__Task item__: Retype the entries. Match them exactly.

Dataset items
--- START ---
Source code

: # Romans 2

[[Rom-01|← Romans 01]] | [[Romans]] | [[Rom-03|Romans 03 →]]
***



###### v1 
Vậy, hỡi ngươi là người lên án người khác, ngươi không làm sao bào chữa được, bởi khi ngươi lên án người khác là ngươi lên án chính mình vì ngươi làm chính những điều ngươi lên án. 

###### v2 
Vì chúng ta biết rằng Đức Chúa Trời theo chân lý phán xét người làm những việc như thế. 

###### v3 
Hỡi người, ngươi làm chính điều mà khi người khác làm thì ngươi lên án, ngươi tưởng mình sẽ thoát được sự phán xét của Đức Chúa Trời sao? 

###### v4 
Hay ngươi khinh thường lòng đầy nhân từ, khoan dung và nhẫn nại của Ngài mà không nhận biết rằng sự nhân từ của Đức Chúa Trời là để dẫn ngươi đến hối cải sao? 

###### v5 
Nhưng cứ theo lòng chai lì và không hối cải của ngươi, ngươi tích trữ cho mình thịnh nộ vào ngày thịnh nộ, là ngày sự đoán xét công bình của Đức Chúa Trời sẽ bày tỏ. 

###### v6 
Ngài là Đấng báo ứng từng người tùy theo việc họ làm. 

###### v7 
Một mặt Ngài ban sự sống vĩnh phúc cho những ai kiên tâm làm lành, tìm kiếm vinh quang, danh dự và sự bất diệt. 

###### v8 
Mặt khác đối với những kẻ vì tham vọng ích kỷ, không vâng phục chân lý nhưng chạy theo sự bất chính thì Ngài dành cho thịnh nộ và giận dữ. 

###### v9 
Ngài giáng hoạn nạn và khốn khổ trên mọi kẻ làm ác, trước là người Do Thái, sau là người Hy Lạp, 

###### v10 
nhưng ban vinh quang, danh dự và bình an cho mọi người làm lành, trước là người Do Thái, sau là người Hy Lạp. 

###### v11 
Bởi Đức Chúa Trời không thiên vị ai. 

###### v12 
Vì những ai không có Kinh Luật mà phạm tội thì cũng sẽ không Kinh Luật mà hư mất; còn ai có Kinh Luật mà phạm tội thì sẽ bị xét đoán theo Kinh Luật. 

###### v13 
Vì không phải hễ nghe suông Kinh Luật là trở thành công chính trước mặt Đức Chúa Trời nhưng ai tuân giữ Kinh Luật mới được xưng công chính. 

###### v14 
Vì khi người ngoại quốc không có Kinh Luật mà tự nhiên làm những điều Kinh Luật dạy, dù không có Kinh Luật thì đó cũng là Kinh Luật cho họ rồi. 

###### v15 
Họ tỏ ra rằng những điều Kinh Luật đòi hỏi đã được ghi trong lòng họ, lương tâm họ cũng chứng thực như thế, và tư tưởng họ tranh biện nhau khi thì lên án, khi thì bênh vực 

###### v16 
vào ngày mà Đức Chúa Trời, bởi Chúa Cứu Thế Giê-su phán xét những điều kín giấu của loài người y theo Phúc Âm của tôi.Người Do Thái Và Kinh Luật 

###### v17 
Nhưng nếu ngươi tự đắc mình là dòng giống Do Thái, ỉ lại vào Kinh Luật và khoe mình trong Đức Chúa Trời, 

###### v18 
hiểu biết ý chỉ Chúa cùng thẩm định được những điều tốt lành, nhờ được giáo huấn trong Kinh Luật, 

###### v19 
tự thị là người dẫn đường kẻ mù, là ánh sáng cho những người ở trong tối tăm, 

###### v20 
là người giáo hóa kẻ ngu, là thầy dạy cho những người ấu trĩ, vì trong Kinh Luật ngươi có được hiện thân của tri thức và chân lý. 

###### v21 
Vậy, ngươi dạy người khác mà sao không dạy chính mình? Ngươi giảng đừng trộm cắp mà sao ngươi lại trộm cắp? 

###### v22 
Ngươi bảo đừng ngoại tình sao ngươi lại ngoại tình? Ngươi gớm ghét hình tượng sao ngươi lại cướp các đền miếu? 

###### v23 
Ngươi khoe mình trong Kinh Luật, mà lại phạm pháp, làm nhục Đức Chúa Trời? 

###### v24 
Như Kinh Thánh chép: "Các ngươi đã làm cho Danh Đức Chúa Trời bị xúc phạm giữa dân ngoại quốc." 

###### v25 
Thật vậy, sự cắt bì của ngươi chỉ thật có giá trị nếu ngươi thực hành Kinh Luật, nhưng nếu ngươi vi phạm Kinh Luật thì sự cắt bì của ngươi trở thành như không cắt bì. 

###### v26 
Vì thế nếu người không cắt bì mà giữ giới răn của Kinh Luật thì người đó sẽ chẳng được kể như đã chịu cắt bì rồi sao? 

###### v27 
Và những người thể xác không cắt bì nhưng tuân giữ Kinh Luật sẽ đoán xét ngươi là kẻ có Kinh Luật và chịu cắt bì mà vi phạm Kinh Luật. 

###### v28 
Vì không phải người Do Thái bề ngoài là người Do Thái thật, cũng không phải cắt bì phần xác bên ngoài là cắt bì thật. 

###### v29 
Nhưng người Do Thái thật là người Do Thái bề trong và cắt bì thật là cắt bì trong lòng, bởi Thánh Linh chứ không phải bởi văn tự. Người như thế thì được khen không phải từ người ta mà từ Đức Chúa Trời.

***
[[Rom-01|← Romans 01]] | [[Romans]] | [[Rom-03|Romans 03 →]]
--- END ---
__Answer__:
Source code

: # Romans 2

[[Rom-01|← Romans 01]] | [[Romans]] | [[Rom-03|Romans 03 →]]
***



###### v1 
Vậy, hỡi ngươi là người lên án người khác, ngươi không làm sao bào chữa được, bởi khi ngươi lên án người khác là ngươi lên án chính mình vì ngươi làm chính những điều ngươi lên án. 

###### v2 
Vì chúng ta biết rằng Đức Chúa Trời theo chân lý phán xét người làm những việc như thế. 

###### v3 
Hỡi người, ngươi làm chính điều mà khi người khác làm thì ngươi lên án, ngươi tưởng mình sẽ thoát được sự phán xét của Đức Chúa Trời sao? 

###### v4 
Hay ngươi khinh thường lòng đầy nhân từ, khoan dung và nhẫn nại của Ngài mà không nhận biết rằng sự nhân từ của Đức Chúa Trời là để dẫn ngươi đến hối cải sao? 

###### v5 
Nhưng cứ theo lòng chai lì và không hối cải của ngươi, ngươi tích trữ cho mình thịnh nộ vào ngày thịnh nộ, là ngày sự đoán xét công bình của Đức Chúa Trời sẽ bày tỏ. 

###### v6 
Ngài là Đấng báo ứng từng người tùy theo việc họ làm. 

###### v7 
Một mặt Ngài ban sự sống vĩnh phúc cho những ai kiên tâm làm lành, tìm kiếm vinh quang, danh dự và sự bất diệt. 

###### v8 
Mặt khác đối với những kẻ vì tham vọng ích kỷ, không vâng phục chân lý nhưng chạy theo sự bất chính thì Ngài dành cho thịnh nộ và giận dữ. 

###### v9 
Ngài giáng hoạn nạn và khốn khổ trên mọi kẻ làm ác, trước là người Do Thái, sau là người Hy Lạp, 

###### v10 
nhưng ban vinh quang, danh dự và bình an cho mọi người làm lành, trước là người Do Thái, sau là người Hy Lạp. 

###### v11 
Bởi Đức Chúa Trời không thiên vị ai. 

###### v12 
Vì những ai không có Kinh Luật mà phạm tội thì cũng sẽ không Kinh Luật mà hư mất; còn ai có Kinh Luật mà phạm tội thì sẽ bị xét đoán theo Kinh Luật. 

###### v13 
Vì không phải hễ nghe suông Kinh Luật là trở thành công chính trước mặt Đức Chúa Trời nhưng ai tuân giữ Kinh Luật mới được xưng công chính. 

###### v14 
Vì khi người ngoại quốc không có Kinh Luật mà tự nhiên làm những điều Kinh Luật dạy, dù không có Kinh Luật thì đó cũng là Kinh Luật cho họ rồi. 

###### v15 
Họ tỏ ra rằng những điều Kinh Luật đòi hỏi đã được ghi trong lòng họ, lương tâm họ cũng chứng thực như thế, và tư tưởng họ tranh biện nhau khi thì lên án, khi thì bênh vực 

###### v16 
vào ngày mà Đức Chúa Trời, bởi Chúa Cứu Thế Giê-su phán xét những điều kín giấu của loài người y theo Phúc Âm của tôi.Người Do Thái Và Kinh Luật 

###### v17 
Nhưng nếu ngươi tự đắc mình là dòng giống Do Thái, ỉ lại vào Kinh Luật và khoe mình trong Đức Chúa Trời, 

###### v18 
hiểu biết ý chỉ Chúa cùng thẩm định được những điều tốt lành, nhờ được giáo huấn trong Kinh Luật, 

###### v19 
tự thị là người dẫn đường kẻ mù, là ánh sáng cho những người ở trong tối tăm, 

###### v20 
là người giáo hóa kẻ ngu, là thầy dạy cho những người ấu trĩ, vì trong Kinh Luật ngươi có được hiện thân của tri thức và chân lý. 

###### v21 
Vậy, ngươi dạy người khác mà sao không dạy chính mình? Ngươi giảng đừng trộm cắp mà sao ngươi lại trộm cắp? 

###### v22 
Ngươi bảo đừng ngoại tình sao ngươi lại ngoại tình? Ngươi gớm ghét hình tượng sao ngươi lại cướp các đền miếu? 

###### v23 
Ngươi khoe mình trong Kinh Luật, mà lại phạm pháp, làm nhục Đức Chúa Trời? 

###### v24 
Như Kinh Thánh chép: "Các ngươi đã làm cho Danh Đức Chúa Trời bị xúc phạm giữa dân ngoại quốc." 

###### v25 
Thật vậy, sự cắt bì của ngươi chỉ thật có giá trị nếu ngươi thực hành Kinh Luật, nhưng nếu ngươi vi phạm Kinh Luật thì sự cắt bì của ngươi trở thành như không cắt bì. 

###### v26 
Vì thế nếu người không cắt bì mà giữ giới răn của Kinh Luật thì người đó sẽ chẳng được kể như đã chịu cắt bì rồi sao? 

###### v27 
Và những người thể xác không cắt bì nhưng tuân giữ Kinh Luật sẽ đoán xét ngươi là kẻ có Kinh Luật và chịu cắt bì mà vi phạm Kinh Luật. 

###### v28 
Vì không phải người Do Thái bề ngoài là người Do Thái thật, cũng không phải cắt bì phần xác bên ngoài là cắt bì thật. 

###### v29 
Nhưng người Do Thái thật là người Do Thái bề trong và cắt bì thật là cắt bì trong lòng, bởi Thánh Linh chứ không phải bởi văn tự. Người như thế thì được khen không phải từ người ta mà từ Đức Chúa Trời.

***
[[Rom-01|← Romans 01]] | [[Romans]] | [[Rom-03|Romans 03 →]]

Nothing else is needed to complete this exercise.